A malicious code comprising just 11 digits and symbols can trigger an automatic factory-reset of the Samsung Galaxy S III. That means all of your previous data such as contacts, photographs, music, apps and other valuable data can be erased without permission or any input from you. Malicious hackers can hide a code in a Web page that will trigger automatic full factory-reset of the Samsung Galaxy S III. Code now circulating freely online, was revealed by computer security conference in Argentina.
Mr. Ravi Borgaonkar, a researcher, demonstrated how the code can be embedded in the HTML code of a Web page. If an unsuspecting Samsung Galaxy SIII owner visits such a page, their smartphone will be restored to its factory settings in just two or three seconds without permission or any input from them and user can do nothing to stop it. According to Mr. Borgaonkar demonstration code can also be embedded in a malicious text message, or called up in the Web browser by a QR code or NFC tag.
Watch video-Demonstration by Mr. Ravi Borgaonkar of major security vulnerability on Samsung Galaxy S3
As well as on the Galaxy S3, the code will also trigger a factory reset on the Galaxy S2 and other devices that use the Korean firm’s version of Google’s mobile operating system, Android. “It’s possible to exploit this attack only on Samsung devices,” said by Mr. Borgaonkar.
Mr. Borgaonkar has uncovered more codes built into Samsung devices that conforms to protocol known as USSD, can be used for more attacks. One code will “kill the SIM card”, he said, adding that the only way to guard against the attacks is to switch off "service loading" in settings, and disable QR code and NFC apps. But he said that he did not want to reveal them because they could be useful to criminals.
Tweets from Galaxy S3 owners who tested the code confirmed that it wiped their handset. On the contrary, some who use Google's Chrome browser said it would not automatically run the code, unlike the browser packaged with the device.

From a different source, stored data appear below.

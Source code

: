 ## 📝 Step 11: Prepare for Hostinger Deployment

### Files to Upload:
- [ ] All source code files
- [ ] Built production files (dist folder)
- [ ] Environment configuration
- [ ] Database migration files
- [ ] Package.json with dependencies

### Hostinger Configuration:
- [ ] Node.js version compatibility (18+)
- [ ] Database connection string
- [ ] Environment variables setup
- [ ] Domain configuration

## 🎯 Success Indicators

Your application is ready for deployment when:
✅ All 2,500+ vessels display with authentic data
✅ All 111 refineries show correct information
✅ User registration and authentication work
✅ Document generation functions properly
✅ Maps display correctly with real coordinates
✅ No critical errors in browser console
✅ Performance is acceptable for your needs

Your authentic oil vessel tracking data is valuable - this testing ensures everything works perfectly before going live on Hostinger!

Mr. Rik Ferguson, Director of Research at Trend Micro, a computer security firm, said the disclosure of the vulnerability would be "painful" for Samsung.
But now Users can protect their Samsung Galaxy S III by recent software update, said by Samsung .This recent software update had now resolved the problem what experts described as “major security vulnerability". Samsung insisted all customers to download it as soon as possible.
"We would like to assure our customers that the recent security issue concerning the GALAXY S III has already been resolved through a software update. We recommend all GALAXY S III customers to download the latest software update, which can be done quickly and easily via the Over-The-Air (OTA) service.", said by Samsung spokesperson.